Delivery and gig workers across India are preparing for a major all‑India strike on December 31, a move that could significantly disrupt food and grocery deliveries on one of the busiest nights of the year. The action follows a flash strike on Christmas Day and is aimed at companies such as Swiggy, Zomato, Zepto, Blinkit, Amazon and Flipkart, which rely heavily on app‑based riders and shoppers to meet festive demand.

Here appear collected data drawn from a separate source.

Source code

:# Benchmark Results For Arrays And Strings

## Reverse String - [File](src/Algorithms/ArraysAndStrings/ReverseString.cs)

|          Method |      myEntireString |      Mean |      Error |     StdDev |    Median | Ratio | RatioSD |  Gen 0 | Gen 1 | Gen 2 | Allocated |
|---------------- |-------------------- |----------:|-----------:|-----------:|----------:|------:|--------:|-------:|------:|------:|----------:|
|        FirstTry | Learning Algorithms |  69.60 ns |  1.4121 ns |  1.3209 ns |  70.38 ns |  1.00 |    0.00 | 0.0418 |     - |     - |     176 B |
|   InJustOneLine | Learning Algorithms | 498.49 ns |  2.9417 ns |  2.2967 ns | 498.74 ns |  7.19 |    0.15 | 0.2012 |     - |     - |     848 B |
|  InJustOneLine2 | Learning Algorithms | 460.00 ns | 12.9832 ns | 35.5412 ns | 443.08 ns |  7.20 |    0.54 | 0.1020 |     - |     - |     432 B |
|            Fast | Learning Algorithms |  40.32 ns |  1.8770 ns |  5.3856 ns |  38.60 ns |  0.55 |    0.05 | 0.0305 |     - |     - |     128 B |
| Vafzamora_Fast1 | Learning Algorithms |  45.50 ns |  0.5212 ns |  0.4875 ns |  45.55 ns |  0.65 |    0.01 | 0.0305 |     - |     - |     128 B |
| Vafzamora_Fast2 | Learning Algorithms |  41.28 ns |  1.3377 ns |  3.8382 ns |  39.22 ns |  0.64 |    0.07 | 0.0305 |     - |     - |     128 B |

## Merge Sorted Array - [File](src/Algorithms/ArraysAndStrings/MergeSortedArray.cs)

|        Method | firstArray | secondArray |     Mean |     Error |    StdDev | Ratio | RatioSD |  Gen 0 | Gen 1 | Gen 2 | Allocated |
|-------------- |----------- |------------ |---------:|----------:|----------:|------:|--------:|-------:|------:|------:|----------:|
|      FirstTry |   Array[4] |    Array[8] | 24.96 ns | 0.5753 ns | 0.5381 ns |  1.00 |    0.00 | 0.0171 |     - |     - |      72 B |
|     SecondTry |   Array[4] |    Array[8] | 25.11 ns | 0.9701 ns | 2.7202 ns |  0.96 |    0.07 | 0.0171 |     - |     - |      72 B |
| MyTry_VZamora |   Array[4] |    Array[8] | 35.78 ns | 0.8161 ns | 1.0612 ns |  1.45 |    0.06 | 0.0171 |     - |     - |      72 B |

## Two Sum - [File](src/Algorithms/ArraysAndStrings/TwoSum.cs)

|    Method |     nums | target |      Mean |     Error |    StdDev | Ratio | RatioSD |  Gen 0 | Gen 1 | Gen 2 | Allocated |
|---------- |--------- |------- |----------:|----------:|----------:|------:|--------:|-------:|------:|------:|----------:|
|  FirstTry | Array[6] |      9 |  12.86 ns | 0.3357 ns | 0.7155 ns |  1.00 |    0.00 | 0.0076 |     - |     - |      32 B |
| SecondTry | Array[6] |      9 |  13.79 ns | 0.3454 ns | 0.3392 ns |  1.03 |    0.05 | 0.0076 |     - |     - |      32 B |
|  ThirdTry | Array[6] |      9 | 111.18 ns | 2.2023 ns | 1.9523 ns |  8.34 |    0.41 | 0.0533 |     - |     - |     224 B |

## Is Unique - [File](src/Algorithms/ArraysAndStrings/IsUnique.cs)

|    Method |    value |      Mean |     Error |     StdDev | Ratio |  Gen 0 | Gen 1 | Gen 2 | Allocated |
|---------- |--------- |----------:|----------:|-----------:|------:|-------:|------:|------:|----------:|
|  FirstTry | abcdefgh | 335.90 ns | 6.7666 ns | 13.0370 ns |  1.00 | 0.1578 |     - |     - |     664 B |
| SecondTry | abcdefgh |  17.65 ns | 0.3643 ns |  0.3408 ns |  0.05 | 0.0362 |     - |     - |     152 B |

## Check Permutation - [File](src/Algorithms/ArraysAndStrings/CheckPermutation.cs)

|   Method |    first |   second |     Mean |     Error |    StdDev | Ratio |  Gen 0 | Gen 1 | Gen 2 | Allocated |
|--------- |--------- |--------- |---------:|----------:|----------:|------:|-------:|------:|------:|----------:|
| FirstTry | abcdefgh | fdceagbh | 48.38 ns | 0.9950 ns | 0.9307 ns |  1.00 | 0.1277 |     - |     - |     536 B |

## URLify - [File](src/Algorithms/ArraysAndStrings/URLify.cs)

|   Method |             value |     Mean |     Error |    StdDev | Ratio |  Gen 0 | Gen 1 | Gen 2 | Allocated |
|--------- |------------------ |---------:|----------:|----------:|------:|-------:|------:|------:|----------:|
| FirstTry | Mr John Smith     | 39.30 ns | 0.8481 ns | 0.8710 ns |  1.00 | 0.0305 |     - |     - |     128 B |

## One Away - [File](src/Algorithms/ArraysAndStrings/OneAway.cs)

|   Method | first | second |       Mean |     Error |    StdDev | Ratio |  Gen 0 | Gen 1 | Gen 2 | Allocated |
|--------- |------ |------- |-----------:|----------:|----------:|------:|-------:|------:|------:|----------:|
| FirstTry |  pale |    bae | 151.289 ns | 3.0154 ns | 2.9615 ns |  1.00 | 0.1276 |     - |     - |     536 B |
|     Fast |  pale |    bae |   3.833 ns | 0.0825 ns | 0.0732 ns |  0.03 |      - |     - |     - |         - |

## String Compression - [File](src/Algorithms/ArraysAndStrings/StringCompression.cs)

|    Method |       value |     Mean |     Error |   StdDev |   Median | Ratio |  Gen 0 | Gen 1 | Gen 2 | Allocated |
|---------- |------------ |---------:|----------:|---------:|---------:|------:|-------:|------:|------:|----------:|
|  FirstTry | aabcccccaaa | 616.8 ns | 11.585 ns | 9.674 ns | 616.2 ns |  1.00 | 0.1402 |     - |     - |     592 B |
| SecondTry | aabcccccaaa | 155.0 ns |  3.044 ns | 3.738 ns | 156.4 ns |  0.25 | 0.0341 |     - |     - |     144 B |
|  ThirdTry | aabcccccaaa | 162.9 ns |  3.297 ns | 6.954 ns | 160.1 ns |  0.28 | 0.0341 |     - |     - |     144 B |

The call for the December 31 stoppage has been issued by the Indian Federation of App‑Based Transport Workers (IFAT) and the Telangana Gig and Platform Workers Union (TGPWU), along with other local collectives. Union leaders estimate that between 100,000 and 150,000 riders could participate nationwide, with the strongest impact expected in major metros and several southern cities, where quick‑commerce penetration is highest. While some earlier reports and commentaries speak of “millions” of gig workers across the sector, current strike participation estimates are in the low hundreds of thousands rather than in the millions.

Why India’s Gig Workers Are Striking Now

India’s platform economy has expanded rapidly over the past decade, driven by rising smartphone adoption, cheap data and consumer appetite for on‑demand services. For many workers, however, that growth has translated into declining per‑order payouts, long and unpredictable working hours, and a near‑total absence of traditional employment benefits.

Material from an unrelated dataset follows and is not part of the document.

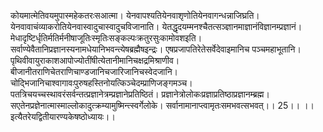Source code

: 

  
कोयमात्मेतिवयमुपास्महेकतरःसआत्मा। येनवापश्यतियेनवाशृणोतियेनवागन्धन्नाजिघ्रति। येनवावाचंव्याकरोतियेनवास्वादुचास्वादुचविजानाति। येतद्धृदयम्मनश्चैतत्सञ्ज्ञानमाज्ञानंविज्ञानम्प्रज्ञानं। मेधादृष्टिर्धृतिर्मतिर्मनीषाजूतिःस्मृतिःसङ्कल्पःक्रतुरसुःकामोवशइति। सर्वाण्येवैतानिप्रज्ञानस्यनामधेयानिभवन्त्येषब्रह्मैषइन्द्रः। एषप्रजापतिरेतेसर्वेदेवाइमानिच पञ्चमहाभूतानि। पृथिवीवायुराकाशआपोज्योतींषीत्येतानीमानिचक्षद्रमिश्राणीव। बीजानीतराणिचेतराणिचाण्डजानिचजारिजानिचस्वेदजानि। चोद्भिजानिचाश्वागावःपुरुषहस्तिनोयत्किञ्चेदम्प्राणिजङ्गमञ्च। पतत्रिचयच्चस्थावरंसर्वन्तत्प्रज्ञानेत्रम्प्रज्ञानेप्रतिष्ठितं। प्रज्ञानेत्रोलोकःप्रज्ञाप्रतिष्ठाप्रज्ञानम्ब्रह्म। सएतेनप्रज्ञेनात्मास्माल्लोकादुत्क्रम्यामुष्मिन्त्स्वर्गेलोके। सर्वानामानाप्त्वामृतःसमभवत्सभवत्।। 25।। ।।इत्यैतरेयद्वितीयारण्यकेषष्ठोध्यायः।।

Unions say conditions have worsened further with the rollout of 10‑minute and other ultra‑fast delivery promises, which they argue push riders to speed in unsafe traffic and weather conditions, especially at night. Workers also complain of sudden ID blocking or “algorithmic punishment” when they decline risky orders or fail to meet tightening targets, leaving them without income and with little recourse to appeal.

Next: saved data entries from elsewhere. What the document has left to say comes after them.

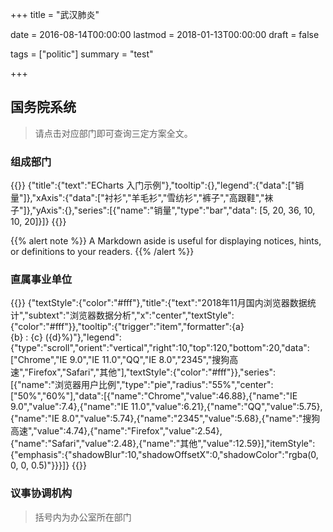 +++
title = "武汉肺炎"

date = 2016-08-14T00:00:00
lastmod = 2018-01-13T00:00:00
draft = false

tags = ["politic"]
summary = "test"

+++



## 国务院系统

> 请点击对应部门即可查询三定方案全文。

### 组成部门

{{<echarts height="500">}}
	{"title":{"text":"ECharts 入门示例"},"tooltip":{},"legend":{"data":["销量"]},"xAxis":{"data":["衬衫","羊毛衫","雪纺衫","裤子","高跟鞋","袜子"]},"yAxis":{},"series":[{"name":"销量","type":"bar","data": [5, 20, 36, 10, 10, 20]}]}
{{</echarts>}}

{{% alert note %}}
A Markdown aside is useful for displaying notices, hints, or definitions to your readers.
{{% /alert %}}

### 直属事业单位	

{{<echarts height="400">}}
	{"textStyle":{"color":"#fff"},"title":{"text":"2018年11月国内浏览器数据统计","subtext":"浏览器数据分析","x":"center","textStyle":{"color":"#fff"}},"tooltip":{"trigger":"item","formatter":{a} <br/>{b} : {c} ({d}%)"},"legend":{"type":"scroll","orient":"vertical","right":10,"top":120,"bottom":20,"data":["Chrome","IE 9.0","IE 11.0","QQ","IE 8.0","2345","搜狗高速","Firefox","Safari","其他"],"textStyle":{"color":"#fff"}},"series":[{"name":"浏览器用户比例","type":"pie","radius":"55%","center":["50%","60%"],"data":[{"name":"Chrome","value":46.88},{"name":"IE 9.0","value":7.4},{"name":"IE 11.0","value":6.21},{"name":"QQ","value":5.75},{"name":"IE 8.0","value":5.74},{"name":"2345","value":5.68},{"name":"搜狗高速","value":4.74},{"name":"Firefox","value":2.54},{"name":"Safari","value":2.48},{"name":"其他","value":12.59}],"itemStyle":{"emphasis":{"shadowBlur":10,"shadowOffsetX":0,"shadowColor":"rgba(0, 0, 0, 0.5)"}}}]}
{{</echarts>}}

### 议事协调机构

>括号内为办公室所在部门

Shaik Salauddin, founder‑president of TGPWU and national general secretary of IFAT, has described the action as a “collective call for justice, dignity and accountability,” accusing platforms of building billion‑rupee businesses on “unsafe work models, falling incomes and total absence of social protection.” While individual WhatsApp groups and local unions have floated specific figures for minimum per‑order rates and fuel support, national coverage of the strike has so far focused more on structural demands than on a single, uniform pay formula.

Key Demands: Pay, Safety and Social Security

The core demands being highlighted by IFAT, TGPWU and allied groups are relatively consistent across cities. Riders are calling for transparent and fair pay structures that reflect distance, time and rising fuel costs; the rollback of ultra‑fast delivery models that they say endanger lives; and an end to arbitrary account suspensions without due process.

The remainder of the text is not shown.